Precisely one of my concerns. I've known people to be out hundreds when the firm their dealing with has taken their money and then gone belly up. Hopefully not the case here,as Peter has posted to this thread.


----------



## 127.72 MHz (Feb 16, 2007)

^^ velomane. Have you ever ordered from Bookster before? *Please don't muddy the water, yes or no?* You drop innuendo stating that you've known people who to "Be out hundreds" when the firm they're dealing with took their money and went belly up. Do you believe that Bookster is going to go belly up and take people's money?* For Pete's sake state your case! Yes, or No?* If the answer is no then why the He*l do you bother opening your pie hole?

Jeeze, just go ahead and slander a company when you don't have one piece of evidence to suggest that they are dishonest.

By all means don't order from Bookster if it's going to cause you this level of emotion. But there's no need to drop all this bologna about a company you know NOTHING about.

Whoville. I hope Peter King gets you your jacket or suit or refunds your money. While I don't speak for Bookster I hope you never order from them again. They can be slow in delivery, okay? I cannot find one bit of evidence to suggest that Bookster has ever taken one cent from anyone dishonestly.

Give it up fellas. Don't order if you're not prepared for a good wait but there's no need to suggest Bookster is dishonest.


----------



## Dovid (Feb 26, 2008)

Do the waits go down if you are a repeat customer? If, as a first time customer, I order only a waistcoat, then they might not give my order priority.

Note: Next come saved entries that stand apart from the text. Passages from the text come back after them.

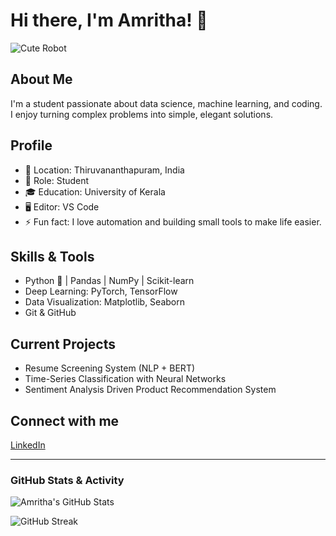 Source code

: # Hi there, I'm Amritha! 👋
![Cute Robot](https://media.giphy.com/media/l4pTfx2qLszoacZRS/giphy.gif)


## About Me
I'm a student passionate about data science, machine learning, and coding. I enjoy turning complex problems into simple, elegant solutions.

## Profile
- 📍 Location: Thiruvananthapuram, India  
- 💼 Role: Student  
- 🎓 Education: University of Kerala  
- 🖥️ Editor: VS Code  
- ⚡ Fun fact: I love automation and building small tools to make life easier.

## Skills & Tools
- Python 🐍 | Pandas | NumPy | Scikit-learn  
- Deep Learning: PyTorch, TensorFlow  
- Data Visualization: Matplotlib, Seaborn  
- Git & GitHub  

## Current Projects
- Resume Screening System (NLP + BERT)  
- Time-Series Classification with Neural Networks  
- Sentiment Analysis Driven Product Recommendation System  

## Connect with me
[LinkedIn](https://linkedin.com/in/amritha-p-s-28b906254)

---

### GitHub Stats & Activity

![Amritha's GitHub Stats](https://github-readme-stats.vercel.app/api?username=Amritha07dec&show_icons=true&theme=radical)

![GitHub Streak](https://github-readme-streak-stats.herokuapp.com/?user=Amritha07dec&theme=radical)


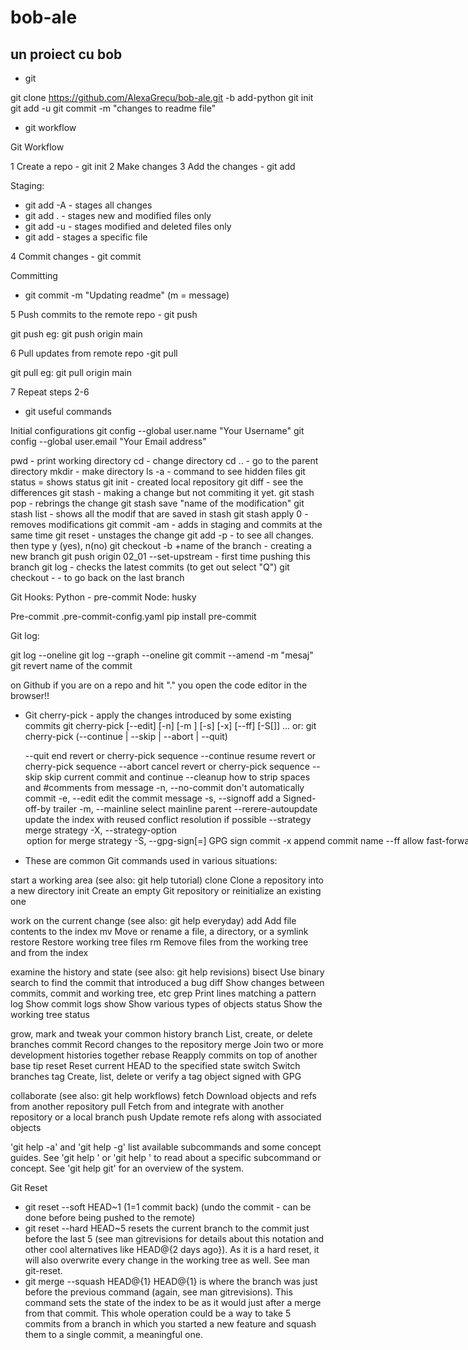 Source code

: # bob-ale

## un proiect cu bob

* git

git clone https://github.com/AlexaGrecu/bob-ale.git -b add-python
git init
git add -u
git commit -m "changes to readme file"

* git workflow

Git Workflow

1 Create a repo - git init
2 Make changes
3 Add the changes - git add

Staging:
- git add -A - stages all changes
- git add . - stages new and modified files only
- git add -u - stages modified and deleted files only
- git add <file> - stages a specific file

4 Commit changes - git commit

Committing
- git commit -m "Updating readme" (m = message)

5 Push commits to the remote repo - git push

git push <remote> <branch>
eg: git push origin main

6 Pull updates from remote repo -git pull

git pull <remote> <branch>
eg: git pull origin main

7 Repeat steps 2-6

* git useful commands


Initial configurations
git config --global user.name "Your Username"
git config --global user.email "Your Email address"


pwd - print working directory
cd - change directory
cd .. - go to the parent directory
mkdir - make directory 
ls -a - command to see hidden files
git status = shows status 
git init - created local repository
git diff - see the differences
git stash - making a change but not commiting it yet.
git stash pop - rebrings the change
git stash save "name of the modification"
git stash list - shows all the modif that are saved in stash
git stash apply 0 -removes modifications
git commit -am - adds in staging and commits at the same time
git reset <specific file> - unstages the change
git add -p - to see all changes. then type y (yes), n(no)
git checkout -b +name of the branch - creating a new branch
git push origin 02_01 --set-upstream - first time pushing this branch
git log - checks the latest commits (to get out select "Q")
git checkout - - to go back on the last branch

Git Hooks:
Python - pre-commit
Node: husky

Pre-commit 
.pre-commit-config.yaml
pip install pre-commit

Git log:

git log --oneline
git log --graph --oneline
git commit --amend -m "mesaj"
git revert name of the commit 


on Github if you are on a repo and hit "." you open the code editor in the browser!!

- Git cherry-pick - apply the changes introduced by some existing commits
git cherry-pick [--edit] [-n] [-m <parent-number>] [-s] [-x] [--ff]
                       [-S[<keyid>]] <commit>...
   or: git cherry-pick (--continue | --skip | --abort | --quit)

    --quit                end revert or cherry-pick sequence
    --continue            resume revert or cherry-pick sequence
    --abort               cancel revert or cherry-pick sequence
    --skip                skip current commit and continue
    --cleanup <mode>      how to strip spaces and #comments from message
    -n, --no-commit       don't automatically commit
    -e, --edit            edit the commit message
    -s, --signoff         add a Signed-off-by trailer
    -m, --mainline <parent-number>
                          select mainline parent
    --rerere-autoupdate   update the index with reused conflict resolution if possible
    --strategy <strategy>
                          merge strategy
    -X, --strategy-option <option>
                          option for merge strategy
    -S, --gpg-sign[=<key-id>]
                          GPG sign commit
    -x                    append commit name
    --ff                  allow fast-forward
    --allow-empty         preserve initially empty commits
    --allow-empty-message
                          allow commits with empty messages
    --keep-redundant-commits
                          keep redundant, empty commits


- These are common Git commands used in various situations:

start a working area (see also: git help tutorial)
   clone     Clone a repository into a new directory
   init      Create an empty Git repository or reinitialize an existing one

work on the current change (see also: git help everyday)
   add       Add file contents to the index
   mv        Move or rename a file, a directory, or a symlink
   restore   Restore working tree files
   rm        Remove files from the working tree and from the index

examine the history and state (see also: git help revisions)
   bisect    Use binary search to find the commit that introduced a bug
   diff      Show changes between commits, commit and working tree, etc
   grep      Print lines matching a pattern
   log       Show commit logs
   show      Show various types of objects
   status    Show the working tree status

grow, mark and tweak your common history
   branch    List, create, or delete branches
   commit    Record changes to the repository
   merge     Join two or more development histories together
   rebase    Reapply commits on top of another base tip
   reset     Reset current HEAD to the specified state
   switch    Switch branches
   tag       Create, list, delete or verify a tag object signed with GPG

collaborate (see also: git help workflows)
   fetch     Download objects and refs from another repository
   pull      Fetch from and integrate with another repository or a local branch
   push      Update remote refs along with associated objects

'git help -a' and 'git help -g' list available subcommands and some
concept guides. See 'git help <command>' or 'git help <concept>'
to read about a specific subcommand or concept.
See 'git help git' for an overview of the system.

Git Reset

- git reset --soft HEAD~1 (1=1 commit back) (undo the commit - can be done before being pushed to the remote)
- git reset --hard HEAD~5 resets the current branch to the commit just before the last 5 (see man 
gitrevisions for details about this notation and other cool alternatives like HEAD@{2 days ago}). 
As it is a hard reset, it will also overwrite every change in the working tree as well. See man git-reset.
- git merge --squash HEAD@{1} HEAD@{1} is where the branch was just before the previous command 
(again, see man gitrevisions). This command sets the state of the index to be as it would just after a 
merge from that commit. This whole operation could be a way to take 5 commits from a branch in which you 
started a new feature and squash them to a single commit, a meaningful one.
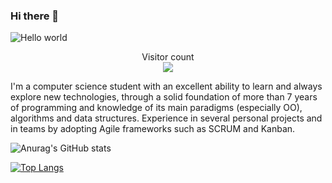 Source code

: ### Hi there 👋

<img src="https://raw.githubusercontent.com/sagar-viradiya/sagar-viradiya/master/resources/banner.png" alt="Hello world">

<p align="center"> 
  Visitor count<br>
  <img src="https://profile-counter.glitch.me/sagar-viradiya/count.svg" />
</p>

I'm a computer science student with an
excellent ability to learn and always
explore new technologies, through a
solid foundation of more than 7
years of programming and knowledge
of its main paradigms (especially
OO), algorithms and data structures.
Experience in several personal
projects and in teams by adopting
Agile frameworks such as SCRUM
and Kanban.

![Anurag's GitHub stats](https://github-readme-stats.vercel.app/api?username=AntonioMarini&show_icons=true&theme=synthwave)


[![Top Langs](https://github-readme-stats.vercel.app/api/top-langs/?username=AntonioMarini&layout=compact&theme=synthwave)](https://github.com/anuraghazra/github-readme-stats)



<!--
**AntonioMarini/AntonioMarini** is a ✨ _special_ ✨ repository because its `README.md` (this file) appears on your GitHub profile.

Here are some ideas to get you started:

- 🔭 I’m currently working on ...
- 🌱 I’m currently learning ...
- 👯 I’m looking to collaborate on ...
- 🤔 I’m looking for help with ...
- 💬 Ask me about ...
- 📫 How to reach me: ...
- 😄 Pronouns: ...
- ⚡ Fun fact: ...
-->

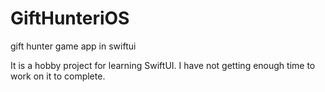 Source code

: # GiftHunteriOS
gift hunter game app in swiftui

It is a hobby project for learning SwiftUI. I have not getting enough time to work on it to complete. 
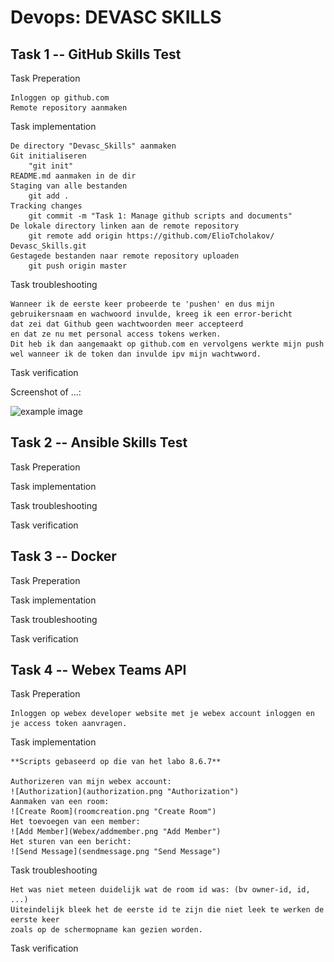 Devops: DEVASC SKILLS
============

Task 1 -- GitHub Skills Test
------------

Task Preperation

    Inloggen op github.com
    Remote repository aanmaken
    
Task implementation

    De directory "Devasc_Skills" aanmaken
    Git initialiseren
        "git init"
    README.md aanmaken in de dir
    Staging van alle bestanden
        git add .
    Tracking changes
        git commit -m "Task 1: Manage github scripts and documents"
    De lokale directory linken aan de remote repository
        git remote add origin https://github.com/ElioTcholakov/  Devasc_Skills.git
    Gestagede bestanden naar remote repository uploaden
        git push origin master

Task troubleshooting

    Wanneer ik de eerste keer probeerde te 'pushen' en dus mijn
    gebruikersnaam en wachwoord invulde, kreeg ik een error-bericht
    dat zei dat Github geen wachtwoorden meer accepteerd
    en dat ze nu met personal access tokens werken.
    Dit heb ik dan aangemaakt op github.com en vervolgens werkte mijn push
    wel wanneer ik de token dan invulde ipv mijn wachtwword.

Task verification



Screenshot of ...:

![example image](example-image.jpg "An exemplary image")



Task 2 -- Ansible Skills Test
------------

Task Preperation


    
Task implementation

    

Task troubleshooting



Task verification

Task 3 -- Docker
------------

Task Preperation


    
Task implementation

    

Task troubleshooting



Task verification

Task 4 -- Webex Teams API
------------

Task Preperation

    Inloggen op webex developer website met je webex account inloggen en je access token aanvragen.
    
Task implementation

    **Scripts gebaseerd op die van het labo 8.6.7**
    
    Authorizeren van mijn webex account:
    ![Authorization](authorization.png "Authorization")
    Aanmaken van een room:
    ![Create Room](roomcreation.png "Create Room")
    Het toevoegen van een member:
    ![Add Member](Webex/addmember.png "Add Member")
    Het sturen van een bericht:
    ![Send Message](sendmessage.png "Send Message")

Task troubleshooting

    Het was niet meteen duidelijk wat de room id was: (bv owner-id, id, ...)
    Uiteindelijk bleek het de eerste id te zijn die niet leek te werken de eerste keer
    zoals op de schermopname kan gezien worden.

Task verification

Also, if six months has passed, a complaint sent by snail mail might get more attention than an email, and a phone call would trump a letter.


----------



## velomane (Nov 6, 2009)

Hey 127.72 MHz,

Ease up on the tone, okay? As posted earlier in this thread, I have ordered from Bookster. I certainly didn't mean to imply that Peter is trying to rip me off, merely that unexplained delays and lack of communication are often a sign of impending business failure. Something I _have_ experienced in another industry. Furthermore, the issue isn't the wait, it is the lack of communication from the seller. I thought this came through as the general theme of this thread.

I'm sorry if I've offended anyone, or implied any dishonesty on the part of Peter and company. I'll shut my pie hole now, as 127.72 MHz called it.


----------



## Bazz (Mar 8, 2013)

Had a detailed response from Peter . Should get an update soon . I'm certainly not panicking . Look forward to a quality product


----------



## 127.72 MHz (Feb 16, 2007)

velomane said:


> Hey 127.72 MHz,
> 
> Ease up on the tone, okay? As posted earlier in this thread, I have ordered from Bookster. I certainly didn't mean to imply that Peter is trying to rip me off, merely that unexplained delays and lack of communication are often a sign of impending business failure. Something I _have_ experienced in another industry. Furthermore, the issue isn't the wait, it is the lack of communication from the seller. I thought this came through as the general theme of this thread.
> 
> I'm sorry if I've offended anyone, or implied any dishonesty on the part of Peter and company. I'll shut my pie hole now, as 127.72 MHz called it.


Actually I did "Ease up" prior to ever posting my response. The tone and tenor of your response implies that I've inappropriately made an accusation against you. In short, that you're a victim. (which is not the case!)
Do you, or anyone for that matter, have a right to be unhappy about the wait time for Bookster? Of course you do. You have the right to state your dissatisfaction here at AAAC or elsewhere. You also have the right to refuse to do business with Bookster as a result. But I don't think it's right to make the comment obliquely implying that if you know of people who've *"Lost hundreds"* in a thread talking about *wait times* at Bookster. *Wait times for clothing does not equal "Lost hundreds."*

Have people had to wait longer than they expected to, even longer than they were quoted, when placing orders from Bookster? Yes, it sounds as though they have. Has anyone, ever, lost one cent as a result of being taken by Bookster? *NO!* (To the best knowledge of anyone here at AAAC)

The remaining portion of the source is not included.